Así, las partes en que se divide la pantalla nos muestran a veces un hombre que plantea grandes ideas mientras una mujer friega modestamente los platos o pela patatas; alguien que habla con emoción de una depresión incubada durante años en paralelo a otro que calla y mira con ojos inexpresivos a la nada; las experiencias de vida y las expectativas de mayores y jóvenes son puestas de lado. En la misma barra, con una caña de cerveza en la mano, un reaccionario explica lo bien que se vivía con Franco y un progresista defiende el espíritu rebelde de Cartagena desde la época de los romanos. Estructura multifocal de afán totalizador, que pretende expresar cómo conviven las diferentes personalidades presentes en el país, cómo dialogan las distintas Españas dentro de España, a las cuales se deja por igual, democráticamente, un espacio para expresarse, para ser comprendidas, puestas en contexto y, también, criticadas.

Pasando un cepillo a contrapelo de la Historia, El año del descubrimiento, pues, nos muestra la cara oculta, «dominada», del discurso. Pone en valor y hace prestar atención –atención cada vez más secuestrada por dispositivos audiovisuales brillantes y planos como la pantalla de un móvil– al lenguaje cotidiano y carente de espectacularidad del pueblo, esa unión «abigarrada» de seres anónimos que conformamos con nuestros saberes e ignorancias, certezas y dudas, pasividades y exaltaciones; aquellos sobre quienes «los periódicos nada dicen», «vida intrahistórica, silenciosa y continua como el fondo mismo del mar», en palabras de Miguel de Unamuno.
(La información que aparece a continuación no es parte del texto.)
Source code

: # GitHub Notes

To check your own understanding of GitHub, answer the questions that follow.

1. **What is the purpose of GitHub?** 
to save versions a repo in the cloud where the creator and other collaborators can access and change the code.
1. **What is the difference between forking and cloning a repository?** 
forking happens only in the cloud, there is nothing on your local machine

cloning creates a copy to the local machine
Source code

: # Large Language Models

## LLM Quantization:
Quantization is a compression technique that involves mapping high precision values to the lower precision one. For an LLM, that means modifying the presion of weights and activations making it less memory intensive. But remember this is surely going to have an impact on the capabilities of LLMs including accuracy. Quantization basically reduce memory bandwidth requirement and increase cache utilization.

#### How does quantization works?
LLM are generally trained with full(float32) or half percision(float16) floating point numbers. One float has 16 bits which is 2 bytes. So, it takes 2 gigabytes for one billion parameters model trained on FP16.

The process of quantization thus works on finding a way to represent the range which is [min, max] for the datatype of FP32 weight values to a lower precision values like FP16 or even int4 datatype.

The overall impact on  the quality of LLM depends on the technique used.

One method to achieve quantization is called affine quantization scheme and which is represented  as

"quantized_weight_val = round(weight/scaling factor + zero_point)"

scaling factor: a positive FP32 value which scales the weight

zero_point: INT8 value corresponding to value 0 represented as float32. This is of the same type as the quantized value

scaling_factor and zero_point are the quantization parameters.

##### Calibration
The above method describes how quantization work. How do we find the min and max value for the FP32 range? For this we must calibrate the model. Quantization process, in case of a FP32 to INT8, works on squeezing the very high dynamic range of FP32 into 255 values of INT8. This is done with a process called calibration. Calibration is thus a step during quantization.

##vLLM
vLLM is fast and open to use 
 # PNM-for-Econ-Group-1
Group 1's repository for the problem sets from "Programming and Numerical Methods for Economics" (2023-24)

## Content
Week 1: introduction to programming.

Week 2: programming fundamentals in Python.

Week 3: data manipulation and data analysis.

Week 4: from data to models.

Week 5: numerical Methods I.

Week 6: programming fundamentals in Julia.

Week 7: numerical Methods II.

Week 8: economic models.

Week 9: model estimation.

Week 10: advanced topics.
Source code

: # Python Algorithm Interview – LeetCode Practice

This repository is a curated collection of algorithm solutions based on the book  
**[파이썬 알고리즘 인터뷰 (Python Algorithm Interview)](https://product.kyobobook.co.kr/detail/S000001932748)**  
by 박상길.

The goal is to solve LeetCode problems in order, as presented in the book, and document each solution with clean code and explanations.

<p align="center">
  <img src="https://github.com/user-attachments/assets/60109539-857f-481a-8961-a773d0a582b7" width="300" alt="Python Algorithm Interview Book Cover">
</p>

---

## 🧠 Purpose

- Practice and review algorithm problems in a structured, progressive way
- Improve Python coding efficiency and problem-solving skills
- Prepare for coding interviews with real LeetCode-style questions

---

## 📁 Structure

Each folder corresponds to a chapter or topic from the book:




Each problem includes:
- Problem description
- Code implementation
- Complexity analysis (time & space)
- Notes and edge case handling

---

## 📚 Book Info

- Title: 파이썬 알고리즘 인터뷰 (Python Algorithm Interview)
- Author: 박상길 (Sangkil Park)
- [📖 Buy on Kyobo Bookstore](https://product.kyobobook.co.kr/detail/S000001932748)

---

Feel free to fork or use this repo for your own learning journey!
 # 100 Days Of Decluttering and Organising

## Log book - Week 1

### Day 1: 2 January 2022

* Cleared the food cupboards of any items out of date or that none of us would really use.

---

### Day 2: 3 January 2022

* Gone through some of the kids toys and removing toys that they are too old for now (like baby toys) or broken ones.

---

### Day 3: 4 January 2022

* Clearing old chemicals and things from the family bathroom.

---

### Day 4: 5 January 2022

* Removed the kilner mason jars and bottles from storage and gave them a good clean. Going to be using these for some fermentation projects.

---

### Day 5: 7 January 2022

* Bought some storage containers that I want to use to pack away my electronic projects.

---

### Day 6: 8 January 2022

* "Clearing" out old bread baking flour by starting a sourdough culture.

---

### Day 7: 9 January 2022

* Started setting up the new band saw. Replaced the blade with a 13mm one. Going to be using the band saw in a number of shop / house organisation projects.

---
Desde el bar Tana, como una célula vista a través de un microscopio, López Carrasco nos permite captar tanto la complejidad social de la España de ayer como de la nuestra, complejidades que, a pesar de las apariencias de distancia, se funden, si no en un solo cuerpo, sí en un mismo espíritu: el de la Modernidad y sus crisis. Al hacerlo, El año del descubrimiento nos da herramientas para que, individual y colectivamente, renunciemos a la abdicación de nuestras voluntades y nos enfrentemos a la separación existente entre intrahistoria e Historia; para que, como se dice en catalán, pongamos hilo a la aguja en la tarea de anudar democráticamente un país.